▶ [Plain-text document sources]
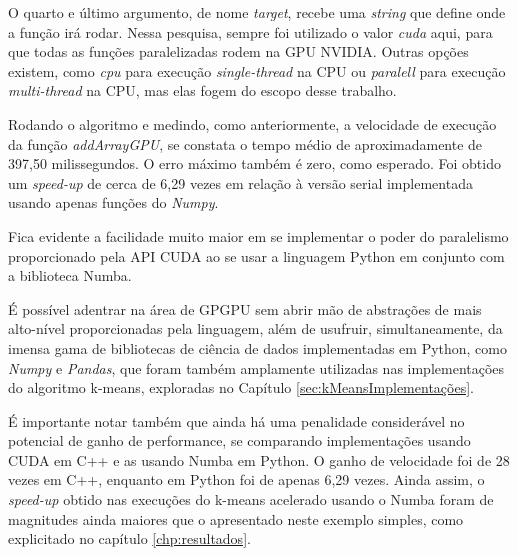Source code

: \documentclass[12pt,
openright, 
oneside, %
a4paper,    %
brazil]{facom-ufu-abntex2}
\begin{document}
O quarto e último argumento, de nome \textit{target}, recebe uma \textit{string} que define onde a função irá rodar. Nessa pesquisa, sempre foi utilizado o valor \textit{cuda} aqui, para que todas as funções paralelizadas rodem na GPU NVIDIA. Outras opções existem, como \textit{cpu} para execução \textit{single-thread} na CPU ou \textit{paralell} para execução \textit{multi-thread} na CPU, mas elas fogem do escopo desse trabalho.

% 

% 
% 
% 
% 

Rodando o algoritmo e medindo, como anteriormente, a velocidade de execução da função \textit{addArrayGPU}, se constata o tempo médio de aproximadamente de 397,50 milissegundos. O erro máximo também é zero, como esperado. Foi obtido um \textit{speed-up} de cerca de 6,29 vezes em relação à versão serial implementada usando apenas funções do \textit{Numpy}.

Fica evidente a facilidade muito maior em se implementar o poder do paralelismo proporcionado pela API CUDA ao se usar a linguagem Python em conjunto com a biblioteca Numba.

É possível adentrar na área de GPGPU sem abrir mão de abstrações de mais alto-nível proporcionadas pela linguagem, além de usufruir, simultaneamente, da imensa gama de bibliotecas de ciência de dados implementadas em Python, como \textit{Numpy} e \textit{Pandas}, que foram também amplamente utilizadas nas implementações do algoritmo k-means, exploradas no Capítulo \ref{sec:kMeansImplementações}.

É importante notar também que ainda há uma penalidade considerável no potencial de ganho de performance, se comparando implementações usando CUDA em C++ e as usando Numba em Python. O ganho de velocidade foi de 28 vezes em C++, enquanto em Python foi de apenas 6,29 vezes. Ainda assim, o \textit{speed-up} obtido nas execuções do k-means acelerado usando o Numba foram de magnitudes ainda maiores que o apresentado neste exemplo simples, como explicitado no capítulo \ref{chp:resultados}.
\end{document}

▶ [Work to complete]
Only lines belong in the copy: transcribe those from the start of the data through the line that contains "Fica evidente a", and skip the pictures.

▶ [Answer to this problem]
Source code

: \documentclass[12pt,
openright, 
oneside, %
a4paper,    %
brazil]{facom-ufu-abntex2}
\begin{document}
O quarto e último argumento, de nome \textit{target}, recebe uma \textit{string} que define onde a função irá rodar. Nessa pesquisa, sempre foi utilizado o valor \textit{cuda} aqui, para que todas as funções paralelizadas rodem na GPU NVIDIA. Outras opções existem, como \textit{cpu} para execução \textit{single-thread} na CPU ou \textit{paralell} para execução \textit{multi-thread} na CPU, mas elas fogem do escopo desse trabalho.

% 

% 
% 
% 
% 

Rodando o algoritmo e medindo, como anteriormente, a velocidade de execução da função \textit{addArrayGPU}, se constata o tempo médio de aproximadamente de 397,50 milissegundos. O erro máximo também é zero, como esperado. Foi obtido um \textit{speed-up} de cerca de 6,29 vezes em relação à versão serial implementada usando apenas funções do \textit{Numpy}.

Fica evidente a facilidade muito maior em se implementar o poder do paralelismo proporcionado pela API CUDA ao se usar a linguagem Python em conjunto com a biblioteca Numba.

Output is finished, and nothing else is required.